Depois do que vivi com Rafael, algo outrora incognoscível aflorou em mim. Um sentimento de leveza, de liberdade, de honestidade para comigo mesmo. Deixei de reprimir parte de quem eu era apenas por medo de como isso me faria parecer. Não que eu escondesse minha sexualidade, pelo contrário. Porém eu antes jamais insistia em alguém que se dissesse hétero, ainda que todos os aspectos perceptíveis sobre essa pessoa dissessem o contrário. Tinha em mim uma necessidade que hoje sei que

ridícula de que soubessem que eu não era o famigerado gay insistente, de que eu era “diferente”. Perdi muitas oportunidades agindo dessa forma. Jurei que nunca mais.
Quando me mudei para Curitiba, para ingressar na universidade, transformei-me em

outra pessoa. Vi aí a oportunidade de genuinamente ser eu mesmo. Longe da minha família, dos meus antigos amigos e, principalmente, diante de novos, investi em ser meu “true self”. E isto me rendeu bons frutos. Transei como nunca havia transado antes. Não me deixar frear por ninguém. As amizades vieram, também alguns namorados; vários “booty-calls”. Dei a mim mesmo o que há muito me havia prometido.

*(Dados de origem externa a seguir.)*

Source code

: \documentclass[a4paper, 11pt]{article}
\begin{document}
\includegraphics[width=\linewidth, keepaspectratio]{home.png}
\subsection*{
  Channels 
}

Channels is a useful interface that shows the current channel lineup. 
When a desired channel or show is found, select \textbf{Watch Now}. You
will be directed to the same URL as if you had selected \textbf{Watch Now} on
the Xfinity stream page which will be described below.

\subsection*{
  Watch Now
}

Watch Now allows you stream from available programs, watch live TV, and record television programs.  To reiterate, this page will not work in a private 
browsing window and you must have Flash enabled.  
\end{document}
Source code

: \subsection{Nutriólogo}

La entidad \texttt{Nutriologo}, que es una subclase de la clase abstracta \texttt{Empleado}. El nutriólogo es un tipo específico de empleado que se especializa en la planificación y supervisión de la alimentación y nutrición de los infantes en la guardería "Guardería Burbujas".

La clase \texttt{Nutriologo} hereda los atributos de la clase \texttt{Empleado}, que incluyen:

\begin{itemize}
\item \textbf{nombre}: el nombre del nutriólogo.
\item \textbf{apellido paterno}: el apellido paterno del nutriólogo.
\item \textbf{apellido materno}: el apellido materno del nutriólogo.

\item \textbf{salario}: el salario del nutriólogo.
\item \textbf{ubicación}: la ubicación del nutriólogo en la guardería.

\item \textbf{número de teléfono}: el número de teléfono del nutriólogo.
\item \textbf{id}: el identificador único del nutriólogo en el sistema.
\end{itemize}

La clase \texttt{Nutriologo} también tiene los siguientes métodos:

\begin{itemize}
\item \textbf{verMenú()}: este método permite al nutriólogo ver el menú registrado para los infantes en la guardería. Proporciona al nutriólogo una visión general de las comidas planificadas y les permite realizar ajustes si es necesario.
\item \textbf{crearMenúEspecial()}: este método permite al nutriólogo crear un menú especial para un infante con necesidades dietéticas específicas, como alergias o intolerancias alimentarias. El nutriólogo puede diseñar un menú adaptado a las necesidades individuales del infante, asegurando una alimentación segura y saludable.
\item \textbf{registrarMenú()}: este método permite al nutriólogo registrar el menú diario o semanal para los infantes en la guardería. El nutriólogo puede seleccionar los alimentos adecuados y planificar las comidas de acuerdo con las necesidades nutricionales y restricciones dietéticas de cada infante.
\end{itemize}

Nada me preocupava. Exceto o final de ano. Iria passá-lo na minha cidade, com minha família. Em pequenos centros, mudança não é algo muito bem recebido. A minha, em contrapartida, havia sido drástica. Muito embora eu me sentisse melhor do que nunca, ninguém (absolutamente ninguém) está imune a traumas de infância. Era algo, entretanto, que inevitavelmente teria de encarar. Dia 15/02, embarquei no ônibus na rodoferroviária e fui. Cheguei na minha cidade doze horas depois; a estrada era ruim e interminável. Minha avó me recebeu na rodoviária. Ela, por sorte, era a menor das minhas preocupações. Sempre me apoiou acima de tudo. Meu juízo final veio no dia seguinte, no churrasco da família.

Em contradição comigo mesmo, e infelizmente, tentei me vestir o mais padrão possível. Não funcionou. Senti os olhares da minha madrinha, dos meus tios, da minha bisavó, cortando minha pele feito faca. Fiquei o mínimo possível e saí. Decidir ir ao clube espairecer. Lá encontrei alguns amigos. Inevitavelmente causei algum espanto, porém a proximidade das idades fez o seu papel e o consideravelmente atenuou. Marcamos uma festa para o final de semana, que chegaria em três dias. Fiquei animado, pois estava precisando mesmo de uma oportunidade de me dopar.

Depois de mais umas horas na piscina, decidi ir embora. Quando cheguei em casa, minha vó estava com minha mãe tomando chimarrão. As duas me deram uma notícia que me fez soltar um sorriso de orelha a orelha: meu primo viria passar o Natal com a gente; chegaria amanhã. Diferentemente do que as circunstâncias parecem indicar, nesse momento nada de imoral me passava à cabeça. O motivo do meu sorriso nada mais era que saudades. Fazia muito tempo que eu não via o Nicolas. Ele se mudou para Goiânia quando tínhamos 12 anos e não veio mais a Santa Catarina desde então.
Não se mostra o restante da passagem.